A decision-theoretic network approach to treatment management and prognosis
Introduction
Medical patient management is a complicated process, usually involving a large amount of, possibly uncertain, information. It is, therefore, not surprising that many computer-based systems, including expert systems, have been developed during the past two decades to offer assistance in diagnosis, treatment management and assessment of prognosis. The overall goal of the development of these systems was improvement of patient care. However, despite considerable research efforts, few of these systems have actually reached the stage of clinical use. This lack of success in the medical field has been attributed to a number of different factors, both technical and social [1]. This paper focuses on a factor that belongs to the technical realm of expert systems: potentials of reuse of medical knowledge.
Recent model-based approaches to the development of medical expert systems offer substantial advantages in terms of flexibility and potentials of knowledge reuse, mainly due to the declarative nature of the knowledge embodied in such systems. Frequently employed formalisms to represent knowledge in model-based systems include logic and probability theory, among others. In medicine, using probability theory, possibly augmented with decision theory, is attractive, because it allows for explicitly representing the uncertainties and preferences that go with much of the knowledge used in medical decision-making. In particular, adopting probabilistic networks as a framework for building medical expert systems is appealing, because in addition to the advantages linked to using probability theory, qualitative relationships among variables can be represented, in the form of a directed acyclic graph. This feature not only simplifies probability assessment, but also promotes easy understanding of the resulting system. We shall refer to a system that incorporates a probabilistic network, possibly augmented with decision theory, as a decision-theoretic expert system. A knowledge base of such a system will be called a decision-theoretic network.

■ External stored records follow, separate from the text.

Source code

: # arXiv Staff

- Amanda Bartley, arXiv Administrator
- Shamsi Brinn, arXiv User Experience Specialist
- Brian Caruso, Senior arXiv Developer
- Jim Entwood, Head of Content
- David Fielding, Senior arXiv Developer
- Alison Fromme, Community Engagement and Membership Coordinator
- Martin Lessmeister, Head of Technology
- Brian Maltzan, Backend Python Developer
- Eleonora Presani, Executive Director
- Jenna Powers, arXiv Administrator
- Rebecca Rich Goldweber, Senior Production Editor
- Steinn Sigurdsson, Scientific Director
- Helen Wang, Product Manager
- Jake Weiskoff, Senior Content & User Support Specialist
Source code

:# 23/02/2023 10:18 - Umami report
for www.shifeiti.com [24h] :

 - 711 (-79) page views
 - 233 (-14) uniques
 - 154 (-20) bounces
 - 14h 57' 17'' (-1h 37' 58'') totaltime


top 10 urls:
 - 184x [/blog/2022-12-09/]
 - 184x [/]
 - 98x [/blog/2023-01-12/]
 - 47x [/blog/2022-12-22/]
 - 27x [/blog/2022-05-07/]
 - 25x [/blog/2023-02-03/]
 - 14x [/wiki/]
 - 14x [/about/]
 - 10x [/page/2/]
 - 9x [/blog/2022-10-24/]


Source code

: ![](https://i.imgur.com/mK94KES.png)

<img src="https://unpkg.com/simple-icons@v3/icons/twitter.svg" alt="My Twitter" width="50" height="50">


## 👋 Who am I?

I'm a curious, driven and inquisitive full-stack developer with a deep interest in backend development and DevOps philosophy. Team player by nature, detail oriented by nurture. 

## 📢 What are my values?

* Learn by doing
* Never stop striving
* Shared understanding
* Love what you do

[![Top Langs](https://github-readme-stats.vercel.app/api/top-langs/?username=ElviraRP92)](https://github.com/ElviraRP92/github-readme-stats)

There are presently no comprehensive knowledge-engineering methodologies available that can be used in building a decision-theoretic network. In this paper, a further elaboration of a preliminary methodology for building decision-theoretic expert systems for treatment management, as described in [2], is discussed. It is also investigated how decision-theoretic expert systems can be used to deal with a number of questions clinicians are likely to find important: optimal treatment selection, prognostic assessment and generating profiles for specific treatment outcomes. Since all of these questions can be answered, in principle, using the same knowledge base of a decision-theoretic expert system, a practical example of knowledge reuse is arrived at.

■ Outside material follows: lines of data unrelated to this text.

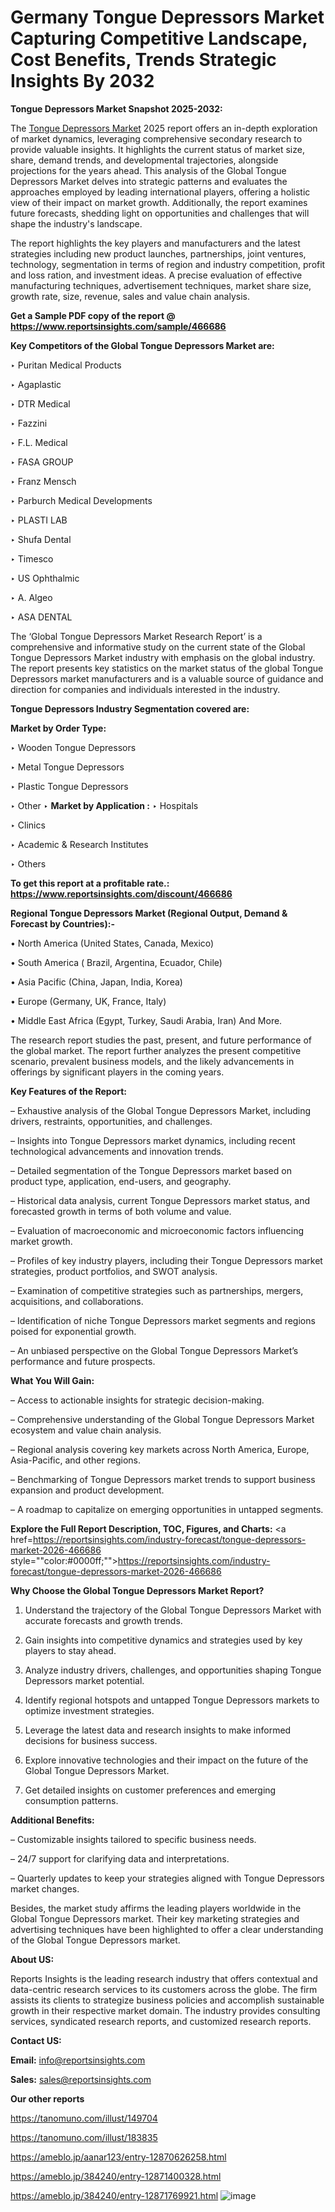 # Germany Tongue Depressors Market Capturing Competitive Landscape, Cost Benefits, Trends Strategic Insights By 2032

<strong>Tongue Depressors Market Snapshot 2025-2032:</strong>

The <a href=https://www.reportsinsights.com/sample/466686>Tongue Depressors Market</a> 2025 report offers an in-depth exploration of market dynamics, leveraging comprehensive secondary research to provide valuable insights. It highlights the current status of market size, share, demand trends, and developmental trajectories, alongside projections for the years ahead. This analysis of the Global Tongue Depressors Market delves into strategic patterns and evaluates the approaches employed by leading international players, offering a holistic view of their impact on market growth. Additionally, the report examines future forecasts, shedding light on opportunities and challenges that will shape the industry's landscape.

The report highlights the key players and manufacturers and the latest strategies including new product launches, partnerships, joint ventures, technology, segmentation in terms of region and industry competition, profit and loss ration, and investment ideas. A precise evaluation of effective manufacturing techniques, advertisement techniques, market share size, growth rate, size, revenue, sales and value chain analysis.

<strong>Get a Sample PDF copy of the report @ <a href=https://www.reportsinsights.com/sample/466686 style=color:#0000ff;>https://www.reportsinsights.com/sample/466686</a></strong>

<strong>Key Competitors of the Global Tongue Depressors Market are:</strong>

‣ Puritan Medical Products

‣ Agaplastic

‣ DTR Medical

‣ Fazzini

‣ F.L. Medical

‣ FASA GROUP

‣ Franz Mensch

‣ Parburch Medical Developments

‣ PLASTI LAB

‣ Shufa Dental

‣ Timesco

‣ US Ophthalmic

‣ A. Algeo

‣ ASA DENTAL

The ‘Global Tongue Depressors Market Research Report’ is a comprehensive and informative study on the current state of the Global Tongue Depressors Market industry with emphasis on the global industry. The report presents key statistics on the market status of the global Tongue Depressors market manufacturers and is a valuable source of guidance and direction for companies and individuals interested in the industry.

<strong>Tongue Depressors Industry Segmentation covered are:</strong>

<strong>Market by Order Type: </strong>

‣ Wooden Tongue Depressors

‣ Metal Tongue Depressors

‣ Plastic Tongue Depressors

‣ Other
‣ 
<strong>Market by Application :</strong>
‣ Hospitals

‣ Clinics

‣ Academic & Research Institutes

‣ Others

<strong>To get this report at a profitable rate.: <a href=https://www.reportsinsights.com/discount/466686 style=color:#0000ff;>https://www.reportsinsights.com/discount/466686</a></strong>

<strong>Regional Tongue Depressors Market (Regional Output, Demand &amp; Forecast by Countries):-</strong>

• North America (United States, Canada, Mexico)

• South America ( Brazil, Argentina, Ecuador, Chile)

• Asia Pacific (China, Japan, India, Korea)

• Europe (Germany, UK, France, Italy)

• Middle East Africa (Egypt, Turkey, Saudi Arabia, Iran) And More.

The research report studies the past, present, and future performance of the global market. The report further analyzes the present competitive scenario, prevalent business models, and the likely advancements in offerings by significant players in the coming years.

<strong>Key Features of the Report:</strong>

– Exhaustive analysis of the Global Tongue Depressors Market, including drivers, restraints, opportunities, and challenges.

– Insights into Tongue Depressors market dynamics, including recent technological advancements and innovation trends.

– Detailed segmentation of the Tongue Depressors market based on product type, application, end-users, and geography.

– Historical data analysis, current Tongue Depressors market status, and forecasted growth in terms of both volume and value.

– Evaluation of macroeconomic and microeconomic factors influencing market growth.

– Profiles of key industry players, including their Tongue Depressors market strategies, product portfolios, and SWOT analysis.

– Examination of competitive strategies such as partnerships, mergers, acquisitions, and collaborations.

– Identification of niche Tongue Depressors market segments and regions poised for exponential growth.

– An unbiased perspective on the Global Tongue Depressors Market’s performance and future prospects.

<strong>What You Will Gain:</strong>

– Access to actionable insights for strategic decision-making.

– Comprehensive understanding of the Global Tongue Depressors Market ecosystem and value chain analysis.

– Regional analysis covering key markets across North America, Europe, Asia-Pacific, and other regions.

– Benchmarking of Tongue Depressors market trends to support business expansion and product development.

– A roadmap to capitalize on emerging opportunities in untapped segments.

<strong>Explore the Full Report Description, TOC, Figures, and Charts:</strong>
<a href=https://reportsinsights.com/industry-forecast/tongue-depressors-market-2026-466686 style=""color:#0000ff;"">https://reportsinsights.com/industry-forecast/tongue-depressors-market-2026-466686</a>

<strong>Why Choose the Global Tongue Depressors Market Report?</strong>

1. Understand the trajectory of the Global Tongue Depressors Market with accurate forecasts and growth trends.

2. Gain insights into competitive dynamics and strategies used by key players to stay ahead.

3. Analyze industry drivers, challenges, and opportunities shaping Tongue Depressors market potential.

4. Identify regional hotspots and untapped Tongue Depressors markets to optimize investment strategies.

5. Leverage the latest data and research insights to make informed decisions for business success.

6. Explore innovative technologies and their impact on the future of the Global Tongue Depressors Market.

7. Get detailed insights on customer preferences and emerging consumption patterns.

<strong>Additional Benefits:</strong>

– Customizable insights tailored to specific business needs.

– 24/7 support for clarifying data and interpretations.

– Quarterly updates to keep your strategies aligned with Tongue Depressors market changes.

Besides, the market study affirms the leading players worldwide in the Global Tongue Depressors market. Their key marketing strategies and advertising techniques have been highlighted to offer a clear understanding of the Global Tongue Depressors market.

<strong><strong>About US</strong>:</strong>

Reports Insights is the leading research industry that offers contextual and data-centric research services to its customers across the globe. The firm assists its clients to strategize business policies and accomplish sustainable growth in their respective market domain. The industry provides consulting services, syndicated research reports, and customized research reports.

<strong>Contact US:</strong>

<p class=><b>Email:</b> <a href=mailto:info@reportsinsights.com>info@reportsinsights.com</a></p>
<p class=><b>Sales:</b> <a href=mailto:sales@reportsinsights.com>sales@reportsinsights.com</a></p>

<strong>Our other reports</strong>

<a href=https://tanomuno.com/illust/149704>https://tanomuno.com/illust/149704</a>

<a href=https://tanomuno.com/illust/183835>https://tanomuno.com/illust/183835</a>

<a href=https://ameblo.jp/aanar123/entry-12870626258.html>https://ameblo.jp/aanar123/entry-12870626258.html</a>

<a href=https://ameblo.jp/384240/entry-12871400328.html>https://ameblo.jp/384240/entry-12871400328.html</a>

<a href=https://ameblo.jp/384240/entry-12871769921.html>https://ameblo.jp/384240/entry-12871769921.html</a>
![image](https://github.com/user-attachments/assets/da814c9c-0c5c-4cb2-a1bf-51a7899b62d1)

As an example, medical treatment of patients with non-Hodgkin lymphoma of the stomach (gastric NHL) is discussed. Primary gastric NHL is a relatively rare malignant disorder, accounting for about 5% of gastric tumours. Until recently, the aetiology of gastric NHL was unknown; it is now generally believed that the main factor in the pathogenesis of this disease is a chronic infection with the bacterium Helicobacter pylori 3, 4. Therapy selection for gastric NHL is a complicated process, because only part of the patient findings necessary for therapy selection may be known at a particular stage of the disease, and knowledge of adverse reactions to particular treatments in patient groups may influence treatment selection significantly.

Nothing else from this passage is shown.